Um menino grande diante do Senhor
14 “Tu
ficarás alegre e feliz, e muita gente se alegrará com o nascimento do menino,
15 porque ele vai ser grande diante do Senhor. Não beberá vinho nem bebida
fermentada e, desde o ventre materno, ficará repleto do Espírito Santo. 16 Ele
reconduzirá muitos do povo de Israel ao Senhor seu Deus. 17 E há de caminhar à
frente deles, com o espírito e o poder de Elias, a fim de converter os corações
dos pais aos filhos, e os rebeldes à sabedoria dos justos, preparando para o
Senhor um povo bem disposto”.
A simples
notícia do nascimento de um filho varão já infundia enorme alegria no casal.

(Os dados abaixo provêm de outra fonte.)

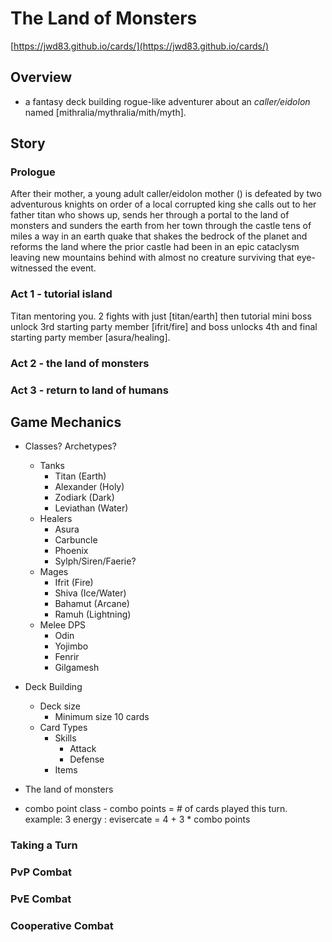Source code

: # The Land of Monsters

[https://jwd83.github.io/cards/](https://jwd83.github.io/cards/)

## Overview

* a fantasy deck building rogue-like adventurer about an *caller/eidolon* named [mithralia/mythralia/mith/myth].

## Story

### Prologue

After their mother, a young adult caller/eidolon mother () is defeated by two adventurous knights on order of a local corrupted king she calls out to her father titan who shows up, sends her through a portal to the land of monsters and sunders the earth from her town through the castle tens of miles a way in an earth quake that shakes the bedrock of the planet and reforms the land where the prior castle had been in an epic cataclysm leaving new mountains behind with almost no creature surviving that eye-witnessed the event.

### Act 1 - tutorial island

Titan mentoring you. 2 fights with just [titan/earth] then  tutorial mini boss unlock 3rd starting party member [ifrit/fire] and boss unlocks 4th and final starting party member [asura/healing].

### Act 2 - the land of monsters

### Act 3 - return to land of humans

## Game Mechanics

* Classes? Archetypes?
  * Tanks
    * Titan (Earth)
    * Alexander (Holy)
    * Zodiark (Dark)
    * Leviathan (Water)
  * Healers
    * Asura
    * Carbuncle
    * Phoenix
    * Sylph/Siren/Faerie?
  * Mages
    * Ifrit (Fire)
    * Shiva (Ice/Water)
    * Bahamut (Arcane)
    * Ramuh (Lightning)
  * Melee DPS
    * Odin
    * Yojimbo
    * Fenrir
    * Gilgamesh

* Deck Building
  * Deck size
    * Minimum size 10 cards
  * Card Types
    * Skills
      * Attack
      * Defense
    * Items

* The land of monsters

* combo point class - combo points = # of cards played this turn. example: 3 energy : evisercate = 4 + 3 * combo points

### Taking a Turn

### PvP Combat

### PvE Combat

### Cooperative Combat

Entretanto, esse filho estava chamado para os mais altos desígnios. As palavras
do Anjo, anunciando a especialíssima vocação e santidade de vida do menino, já
continham esboçados os traços proféticos do Precursor, pois ele reconduziria
muitos israelitas ao Senhor. Dentre suas grandiosas características, estaria a
de possuir “o espírito e o poder de Elias”. Ou seja, o mesmo teor de graças, de
espírito e de mentalidade do Profeta por excelência, seriam dados a João Batista,
conferindo-lhe força para caminhar à frente do povo. “Ambos, com efeito, [Elias
e João]” — comenta São Beda — “viveram celibatários; ambos vestiram-se
rudemente; ambos passaram sua vida na solidão; ambos foram arautos da verdade; ambos
padeceram perseguição do rei e da rainha por defender a justiça: aquele, de
Acab e Jezabel; este, de Herodes e Herodíades; aquele, para não morrer nas mãos
dos ímpios foi arrebatado ao Céu em um carro de fogo; este, para não ser
vencido pelos ímpios no combate do espírito, foi chamado ao perfeito martírio pelo
Reino dos Céus”.8
É de se
perguntar por que São João Batista iria converter o coração dos pais aos filhos
e não o dos filhos aos pais. Com a intenção de criar as condições favoráveis
para a aceitação da chegada do Messias, o Precursor pregaria a vinda d’Ele com uma
perspectiva muito diversa da que até então era considerada pelo povo eleito:
uma doutrina nova, dotada de potência (cf. Mc 1, 27), dentro da qual as novas
gerações nasceriam e, sob o influxo do Espírito Santo, seriam interiormente
transformadas.
Os pais também
poderiam receber essa influência da graça, desde que abandonassem os velhos conceitos
errados e assimilassem os novos. Por isso teriam eles de converter seus
corações em relação aos filhos.
III – O “filão eliático”
O fato de
andar o menino à frente do povo “com o espírito e o poder de Elias” mostra com
muita clareza a constituição de um filão ligando o Profeta por excelência ao Precursor
do Messias, e unindo-os por uma missão análoga. Este “filão eliático”, que tem
origem no modo de ser, na paciência, na humildade e no zelo pela causa de Deus,
que caracterizavam Elias, bem podemos afirmar que se estende através dos varões
providenciais, daqueles que, como João Batista, desempenham seu papel histórico
“com o espírito e o poder de Elias”, e cruzam os tempos iluminando as lutas da
Igreja ao longo dos séculos. Tais profetas são escolhidos e formados pela
vontade divina para marcar os céus da História, de forma que a santidade,
discernimento, força, definição, decisão, ímpeto, impacto e demais dons que
ornam suas almas são privilégios concedidos por Deus, porque Ele o quer, no seu
constante desejo de se comunicar com os homens.
Na
convulsionada época em que vivemos, semelhante a uma noite profunda, devemos
pedir a graça de que esse espírito de Elias volte a brilhar sobre o mundo e,
tal como São João Batista anunciou a chegada do Salvador, seja para nós
proclamado o triunfo de Maria e a fundação de uma nova e maravilhosa era
histórica.
1)
Cf. SÃO TOMÁS DE AQUINO. Suma Teológica. III, q.27, a.6.
2)
SANTO AMBRÓSIO. Tratado sobre el Evangelio de San Lucas. L.I, n.18. In: Obras.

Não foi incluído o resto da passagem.